I mean, we cannot be the leading force of isolationism and nationalism here. If that happens, I think the biggest risk to the global economy today, quite frankly, is a turn inward. And if we want to take one year, the most serious recession we’ve had since World War II or since the Great Depression and turn it into a multiyear deep recession crisis that probably sends unemployment rates around the industrial world over 15 percent, all we have to do is just turn isolationist, protectionist, nationalistic. And that’s about what’s going to happen.
That’s a very serious – that’s one of the highest risks, at least, that our economics team would put on global economic recovery.
MR. MCKINNON:
And the U.S. is a big source of that risk.
MR. OWENS:
Well, we’re part of that risk.

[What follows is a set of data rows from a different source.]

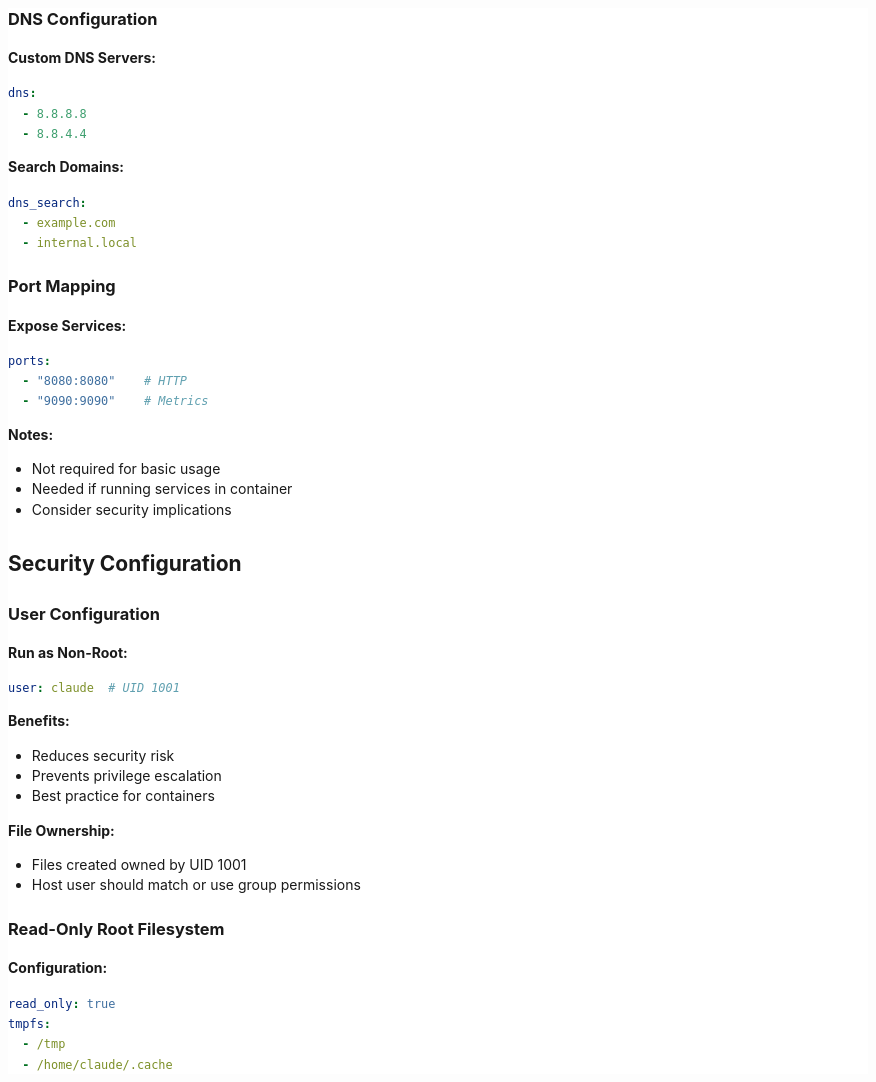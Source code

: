 ### DNS Configuration

**Custom DNS Servers:**
```yaml
dns:
  - 8.8.8.8
  - 8.8.4.4
```

**Search Domains:**
```yaml
dns_search:
  - example.com
  - internal.local
```

### Port Mapping

**Expose Services:**
```yaml
ports:
  - "8080:8080"    # HTTP
  - "9090:9090"    # Metrics
```

**Notes:**
- Not required for basic usage
- Needed if running services in container
- Consider security implications

## Security Configuration

### User Configuration

**Run as Non-Root:**
```yaml
user: claude  # UID 1001
```

**Benefits:**
- Reduces security risk
- Prevents privilege escalation
- Best practice for containers

**File Ownership:**
- Files created owned by UID 1001
- Host user should match or use group permissions

### Read-Only Root Filesystem

**Configuration:**
```yaml
read_only: true
tmpfs:
  - /tmp
  - /home/claude/.cache
```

I mean, I think the OECD said 17 out of the 20 countries in the G-20 took some protectionist measure after the first pronouncement that they weren’t going to do any protectionist steps. That’s discouraging.
But we kind of are the beacon. We, the United States, are the beacon in this equation. We have been the champion, the leader of gradual trade liberalization, modernization and global engagement since World War II. It has served our citizenry extremely well and has lifted several hundred million people out of poverty all around the world.
And, yet, we demagogue it. It’s kind of hard to figure in a way. We let it become partisan. And there’s plenty of room for blame to go around on that score. It needs to get back to being a bipartisan consensus that it’s good. And thoughtful people need to be digging in to how can we enhance the competitiveness of our country and get a level playing field for U.S. companies to compete on and encourage U.S. multinationals to be leaders in the world for all of the right reasons.
Thank you all very much. I appreciate your time and being here.